I sometimes find myself having quite exhausting conversations with someone who is critical, judgemental, has extremely high standards and is not very forgiving. This person is not my boss, my mother or even my well intentioned mother in law...it is me.

 

This critical part of my personality berates me whenever I fall below certain parenting “standards”. 

Sometimes the inner chatter goes something like this: 

 

“My house is such a mess, how does my friend manage to have a spotless place? I am obviously just not coping.”  

 

or “I can’t believe I lost my cool and raised my voice when my son had a tantrum, I am not a good mother...”

 

The list could go on and on.

Have a little think about what things you normally chastise yourself about. 

...

 

Fortunately there is a simple remedy to soften that sometimes harsh critical voice. That remedy is self-compassion.

 

Unfortunately, it can be a lifelong process to develop compassion for ourselves. 

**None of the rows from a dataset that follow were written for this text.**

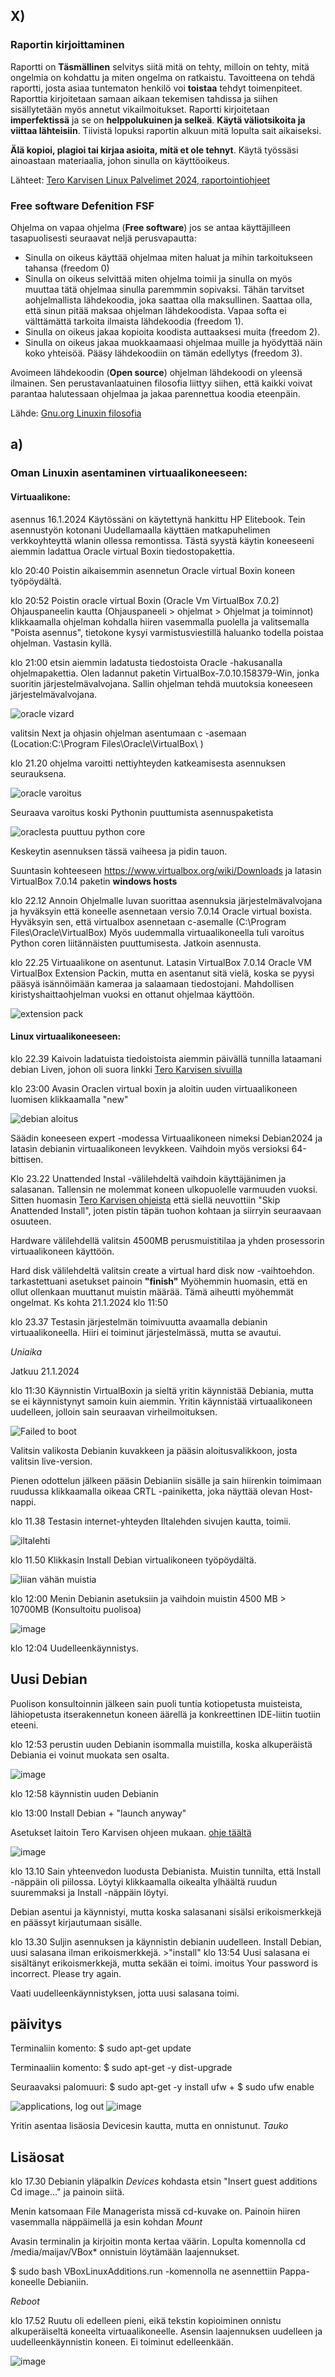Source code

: ## X)

### Raportin kirjoittaminen
  Raportti on **Täsmällinen** selvitys siitä mitä on tehty, milloin on tehty, mitä ongelmia on kohdattu ja miten ongelma on ratkaistu. Tavoitteena on tehdä raportti, josta asiaa tuntematon henkilö voi **toistaa** tehdyt toimenpiteet. 
  Raporttia kirjoitetaan samaan aikaan tekemisen tahdissa ja siihen sisällytetään myös annetut vikailmoitukset. Raportti kirjoitetaan **imperfektissä** ja se on **helppolukuinen ja selkeä**. **Käytä väliotsikoita ja viittaa lähteisiin**. Tiivistä lopuksi raportin alkuun mitä lopulta sait aikaiseksi. 
  
  **Älä kopioi, plagioi tai kirjaa asioita, mitä et ole tehnyt**. Käytä työssäsi ainoastaan materiaalia, johon sinulla on käyttöoikeus. 

  Lähteet: [Tero Karvisen Linux Palvelimet 2024, raportointiohjeet](https://terokarvinen.com/2006/raportin-kirjoittaminen-4/)

### Free software Defenition **FSF**

Ohjelma on vapaa ohjelma (**Free software**) jos se antaa käyttäjilleen tasapuolisesti seuraavat neljä perusvapautta:  
  - Sinulla on oikeus käyttää ohjelmaa miten haluat ja mihin tarkoitukseen tahansa (freedom 0)
  - Sinulla on oikeus selvittää miten ohjelma toimii ja sinulla on myös muuttaa tätä ohjelmaa sinulla paremmmin sopivaksi. Tähän tarvitset aohjelmallista lähdekoodia, joka saattaa olla maksullinen. Saattaa olla, että sinun pitää maksaa ohjelman lähdekoodista. Vapaa softa ei välttämättä tarkoita ilmaista lähdekoodia (freedom 1).
  - Sinulla on oikeus jakaa kopioita koodista auttaaksesi muita (freedom 2).
  - Sinulla on oikeus jakaa muokkaamaasi ohjelmaa muille ja hyödyttää näin koko yhteisöä. Pääsy lähdekoodiin on tämän edellytys (freedom 3).

Avoimeen lähdekoodin (**Open source**) ohjelman lähdekoodi on yleensä ilmainen. Sen perustavanlaatuinen filosofia liittyy siihen, että kaikki voivat parantaa halutessaan ohjelmaa ja jakaa parennettua koodia eteenpäin.    
  
  Lähde: [Gnu.org Linuxin filosofia](https://www.gnu.org/philosophy/free-sw.html#four-freedoms)
  
## a)

### Oman Linuxin asentaminen virtuaalikoneeseen: 

#### Virtuaalikone: 

asennus 16.1.2024 Käytössäni on käytettynä hankittu HP Elitebook. Tein asennustyön kotonani Uudellamaalla käyttäen matkapuhelimen verkkoyhteyttä wlanin ollessa remontissa. Tästä syystä käytin koneeseeni aiemmin ladattua Oracle virtual Boxin tiedostopakettia. 

klo 20:40 Poistin aikaisemmin asennetun Oracle virtual Boxin koneen työpöydältä.

klo 20:52 Poistin oracle virtual Boxin (Oracle Vm VirtualBox 7.0.2) Ohjauspaneelin kautta (Ohjauspaneeli > ohjelmat > Ohjelmat ja toiminnot)
 klikkaamalla ohjelman kohdalla hiiren vasemmalla puolella ja valitsemalla "Poista asennus", tietokone kysyi varmistusviestillä haluanko todella poistaa ohjelman. Vastasin kyllä. 
 
klo 21:00 etsin aiemmin ladatusta tiedostoista Oracle -hakusanalla ohjelmapakettia. Olen ladannut paketin VirtualBox-7.0.10.158379-Win, jonka suoritin järjestelmävalvojana. Sallin ohjelman tehdä muutoksia koneeseen järjestelmävalvojana.  

 ![oracle vizard](https://github.com/VaMaija/Linux2024/assets/142913118/2e96e38d-4641-4042-8a1e-dfe78b71299c)
 
 valitsin Next ja ohjasin ohjelman asentumaan c -asemaan (Location:C:\Program Files\Oracle\VirtualBox\ )

 klo 21.20 ohjelma varoitti nettiyhteyden katkeamisesta asennuksen seurauksena. 
 
![oracle varoitus](https://github.com/VaMaija/Linux2024/assets/142913118/60b3a00e-33d0-4bb6-8c98-d2a8c6e1e1cb)

Seuraava varoitus koski Pythonin puuttumista asennuspaketista

![oraclesta puuttuu python core](https://github.com/VaMaija/Linux2024/assets/142913118/afab7701-8e12-4c97-b704-52125a055248)

Keskeytin asennuksen tässä vaiheesa ja pidin tauon. 

Suuntasin kohteeseen https://www.virtualbox.org/wiki/Downloads ja latasin VirtualBox 7.0.14 paketin **windows hosts** 

klo 22.12 Annoin Ohjelmalle luvan suorittaa asennuksia järjestelmävalvojana ja hyväksyin että koneelle asennetaan versio 7.0.14 Oracle virtual boxista.
Hyväksyin sen, että virtualbox asennetaan c-asemalle (C:\Program Files\Oracle\VirtualBox\) Myös uudemmalla virtuaalikoneella tuli varoitus Python coren liitännäisten puuttumisesta. Jatkoin asennusta. 

klo 22.25 Virtuaalikone on asentunut. Latasin VirtualBox 7.0.14 Oracle VM VirtualBox Extension Packin, mutta en asentanut sitä vielä, koska se pyysi pääsyä isännöimään kameraa ja salaamaan tiedostojani. Mahdollisen kiristyshaittaohjelman vuoksi en ottanut ohjelmaa käyttöön.

![extension pack](https://github.com/VaMaija/Linux2024/assets/142913118/f7dfc2be-d889-4870-9333-f8a28bcfe9ab) 

#### Linux virtuaalikoneeseen:

klo 22.39 Kaivoin ladatuista tiedoistoista aiemmin päivällä tunnilla lataamani debian Liven, johon oli suora linkki [Tero Karvisen sivuilla](https://terokarvinen.com/2021/install-debian-on-virtualbox/)

klo 23:00 Avasin Oraclen virtual boxin ja aloitin uuden virtuaalikoneen luomisen klikkaamalla "new"

![debian aloitus](https://github.com/VaMaija/Linux2024/assets/142913118/9d88ddc8-bf8f-4ec4-b227-c5e89e6b3577)

Säädin koneeseen expert -modessa Virtuaalikoneen nimeksi Debian2024 ja latasin debianin virtuaalikoneen levykkeen. Vaihdoin myös versioksi 64-bittisen. 

Klo 23.22 Unattended Instal -välilehdeltä vaihdoin käyttäjänimen ja salasanan. Tallensin ne molemmat koneen ulkopuolelle varmuuden vuoksi. Sitten huomasin [Tero Karvisen ohjeista](https://terokarvinen.com/2021/install-debian-on-virtualbox/) että siellä neuvottiin "Skip Anattended Install", joten pistin täpän tuohon kohtaan ja siirryin seuraavaan osuuteen. 

Hardware välilehdellä valitsin 4500MB perusmuistitilaa ja yhden prosessorin virtuaalikoneen käyttöön. 

Hard disk välilehdeltä valitsin create a virtual hard disk now -vaihtoehdon. tarkastettuani asetukset painoin **"finish"**
Myöhemmin huomasin, että en ollut ollenkaan muuttanut muistin määrää. Tämä aiheutti myöhemmät ongelmat. Ks kohta 21.1.2024 klo 11:50 

klo 23.37 Testasin järjestelmän toimivuutta avaamalla debianin virtuaalikoneella. Hiiri ei toiminut järjestelmässä, mutta se avautui. 

*Uniaika*

Jatkuu 21.1.2024

klo 11:30 Käynnistin VirtualBoxin ja sieltä  yritin käynnistää Debiania, mutta se ei käynnistynyt samoin kuin aiemmin. Yritin käynnistää virtuaalikoneen uudelleen, jolloin sain seuraavan virheilmoituksen. 

![Failed to boot](https://github.com/VaMaija/Linux2024/assets/142913118/9a4cbaaa-a9cd-42fb-b00c-49296e15cc0f)

Valitsin valikosta Debianin kuvakkeen ja pääsin aloitusvalikkoon, josta valitsin live-version. 

Pienen odottelun jälkeen pääsin Debianiin sisälle ja sain hiirenkin toimimaan ruudussa klikkaamalla oikeaa CRTL -painiketta, joka näyttää olevan Host-nappi. 

klo 11.38 Testasin internet-yhteyden Iltalehden sivujen kautta, toimii. 

![iltalehti](https://github.com/VaMaija/Linux2024/assets/142913118/c5af3d5c-b336-4f14-8ded-68812d0049a7)

klo 11.50 Klikkasin Install Debian virtualikoneen työpöydältä. 

![liian vähän muistia](https://github.com/VaMaija/Linux2024/assets/142913118/224aec8b-4324-46f9-a04d-5c4ae8741414)

klo 12:00 Menin Debianin asetuksiin ja vaihdoin muistin 4500 MB > 10700MB (Konsultoitu puolisoa) 

![image](https://github.com/VaMaija/Linux2024/assets/142913118/3d22fda2-faff-49ab-873b-15997243028a)

klo 12:04 Uudelleenkäynnistys.

## Uusi Debian 

Puolison konsultoinnin jälkeen sain puoli tuntia kotiopetusta muisteista, lähiopetusta itserakennetun koneen äärellä ja konkreettinen IDE-liitin tuotiin eteeni. 

klo 12:53 perustin uuden Debianin isommalla muistilla, koska alkuperäistä Debiania ei voinut muokata sen osalta. 

![image](https://github.com/VaMaija/Linux2024/assets/142913118/337178df-79c5-4548-ac79-ec8b04abba8d)

klo 12:58 käynnistin uuden Debianin

klo 13:00 Install Debian + "launch anyway"

Asetukset laitoin Tero Karvisen ohjeen mukaan. [ohje täältä](https://terokarvinen.com/2021/install-debian-on-virtualbox/)

![image](https://github.com/VaMaija/Linux2024/assets/142913118/13407202-36ce-4420-8628-5aacff29e9e2)

klo 13.10 Sain yhteenvedon luodusta Debianista. Muistin tunnilta, että Install -näppäin oli piilossa. Löytyi klikkaamalla oikealta ylhäältä ruudun suuremmaksi ja Install -näppäin löytyi.

Debian asentui ja käynnistyi, mutta koska salasanani sisälsi erikoismerkkejä en päässyt kirjautumaan sisälle. 

klo 13.30 Suljin asennuksen ja käynnistin debianin uudelleen. Install Debian, uusi salasana ilman erikoismerkkejä. >"install"
klo 13:54 Uusi salasana ei sisältänyt erikoismerkkejä, mutta sekään ei toimi. imoitus Your password is incorrect. Please try again. 

Vaati uudelleenkäynnistyksen, jotta uusi salasana toimi. 

## päivitys

Terminaliin komento: $ sudo apt-get update

Terminaaliin komento: $ sudo apt-get -y dist-upgrade

Seuraavaksi palomuuri: $ sudo apt-get -y install ufw + $ sudo ufw enable

![applications, log out](https://github.com/VaMaija/Linux2024/assets/142913118/71684e53-18bf-41bd-bf0c-64d05255791f)
![image](https://github.com/VaMaija/Linux2024/assets/142913118/a250a8f1-10b4-42f6-8438-94643c13f228)

Yritin asentaa lisäosia Devicesin kautta, mutta en onnistunut. *Tauko*

## Lisäosat

klo 17.30 Debianin yläpalkin  *Devices* kohdasta etsin "Insert guest additions Cd image..." ja painoin siitä. 

Menin katsomaan File Managerista missä cd-kuvake on. Painoin hiiren vasemmalla näppäimellä ja esin kohdan *Mount*

Avasin terminalin ja kirjoitin monta kertaa väärin. 
Lopulta komennolla cd /media/maijav/VBox* onnistuin löytämään laajennukset. 

$ sudo bash VBoxLinuxAdditions.run -komennolla ne asennettiin Pappa-koneelle Debianiin. 

*Reboot*

klo 17.52 Ruutu oli edelleen pieni, eikä tekstin kopioiminen onnistu alkuperäiseltä koneelta virtuaalikoneelle. Asensin laajennuksen uudelleen ja uudelleenkäynnistin koneen. Ei toiminut edelleenkään. 

![image](https://github.com/VaMaija/Linux2024/assets/142913118/94a8c194-903e-488f-9476-8e469dc3d5cb)























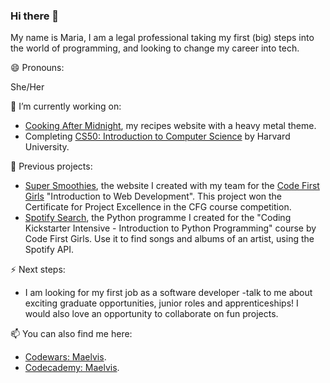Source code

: ### Hi there 👋

My name is Maria, I am a legal professional taking my first (big) steps into the world of programming, and looking to change my career into tech.

😄 Pronouns: 

She/Her

🔭 I’m currently working on:

- [Cooking After Midnight](https://github.com/Maelvis/Cooking-After-Midnight), my recipes website with a heavy metal theme.
- Completing [CS50: Introduction to Computer Science](https://online-learning.harvard.edu/course/cs50-introduction-computer-science) by Harvard University.

🔭 Previous projects:

- [Super Smoothies](https://github.com/Maelvis/Super-Smoothies), the website I created with my team for the [Code First Girls](https://codefirstgirls.org.uk/) "Introduction to Web Development". This project won the Certificate for Project Excellence in the CFG course competition.
- [Spotify Search](https://github.com/Maelvis/CFG-Spotify-Search), the Python programme I created for the "Coding Kickstarter Intensive - Introduction to Python Programming" course by Code First Girls. Use it to find songs and albums of an artist, using the Spotify API.

⚡ Next steps:

- I am looking for my first job as a software developer -talk to me about exciting graduate opportunities, junior roles and apprenticeships! I would also love an opportunity to collaborate on fun projects.

📫 You can also find me here:

- [Codewars: Maelvis](https://www.codewars.com/users/Maelvis).
- [Codecademy: Maelvis](https://www.codecademy.com/profiles/Maelvis).

<!--
**Maelvis/Maelvis** is a ✨ _special_ ✨ repository because its `README.md` (this file) appears on your GitHub profile.





- 🌱 I’m currently learning ...
- 👯 I’m looking to collaborate on ...
- 🤔 I’m looking for help with ...
- 💬 Ask me about ...
- 📫 How to reach me: ...
- 😄 Pronouns: ...
- ⚡ Fun fact: ...
-->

It seems that it doesn’t come easily to most of us. It is as though we believe that if we are really hard on ourselves we will become perfect human beings. 

 

Self-compassion means accepting our humanity and mistakes and relating to ourselves with kindness. This doesn’t mean that any behaviour is ok; what I am proposing here is that by accepting our mistakes with kindness we are in a better platform from which to learn. Guilt and shame might well work in the short term but a kind hearted attitude towards yourself can be a lifelong source of motivation for positive change.

 

Imagine this:

 

Your child is coming to you 20 years from now and tells you about his or her mistakes and failings which are the same as yours in the present (real or created by your own perfectionism). 

 

What would you say? Would you be harsh and critical? Would you be kind and understanding?

 

Know that you can access that same compassion inside you now. Just as the critical voice exists inside you so does this more benevolent compassionate one.

 

If like me, you believe that we are all doing our best, with the energy and resources we have available, not only can you be more compassionate towards yourself but you will naturally become more compassionate towards others around you. And perhaps the critical voice can become more of a whisper.